■ Exercise requirements ■
Would you copy all lines in the data that contain the word "sizes"?

(Saved data entries)

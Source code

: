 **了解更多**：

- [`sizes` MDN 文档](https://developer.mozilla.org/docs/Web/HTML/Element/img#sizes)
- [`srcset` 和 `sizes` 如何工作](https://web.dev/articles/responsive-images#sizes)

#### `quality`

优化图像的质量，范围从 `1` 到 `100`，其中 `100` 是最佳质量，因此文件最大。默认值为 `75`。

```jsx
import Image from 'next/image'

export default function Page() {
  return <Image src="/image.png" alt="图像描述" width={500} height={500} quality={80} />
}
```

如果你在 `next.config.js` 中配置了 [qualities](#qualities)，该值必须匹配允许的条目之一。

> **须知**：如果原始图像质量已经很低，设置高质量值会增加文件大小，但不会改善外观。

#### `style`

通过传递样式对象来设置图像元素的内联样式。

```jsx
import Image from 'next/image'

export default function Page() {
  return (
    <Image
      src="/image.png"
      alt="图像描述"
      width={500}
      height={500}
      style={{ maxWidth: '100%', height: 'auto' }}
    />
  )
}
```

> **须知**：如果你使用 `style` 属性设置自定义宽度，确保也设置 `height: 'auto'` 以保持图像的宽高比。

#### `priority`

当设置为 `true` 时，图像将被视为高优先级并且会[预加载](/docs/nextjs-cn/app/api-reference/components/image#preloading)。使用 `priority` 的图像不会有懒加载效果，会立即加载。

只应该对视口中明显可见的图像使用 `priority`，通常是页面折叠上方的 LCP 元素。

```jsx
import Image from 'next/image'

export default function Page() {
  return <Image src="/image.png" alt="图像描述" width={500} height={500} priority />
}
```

■ Task solution ■
- [`sizes` MDN 文档](https://developer.mozilla.org/docs/Web/HTML/Element/img#sizes)
- [`srcset` 和 `sizes` 如何工作](https://web.dev/articles/responsive-images#sizes)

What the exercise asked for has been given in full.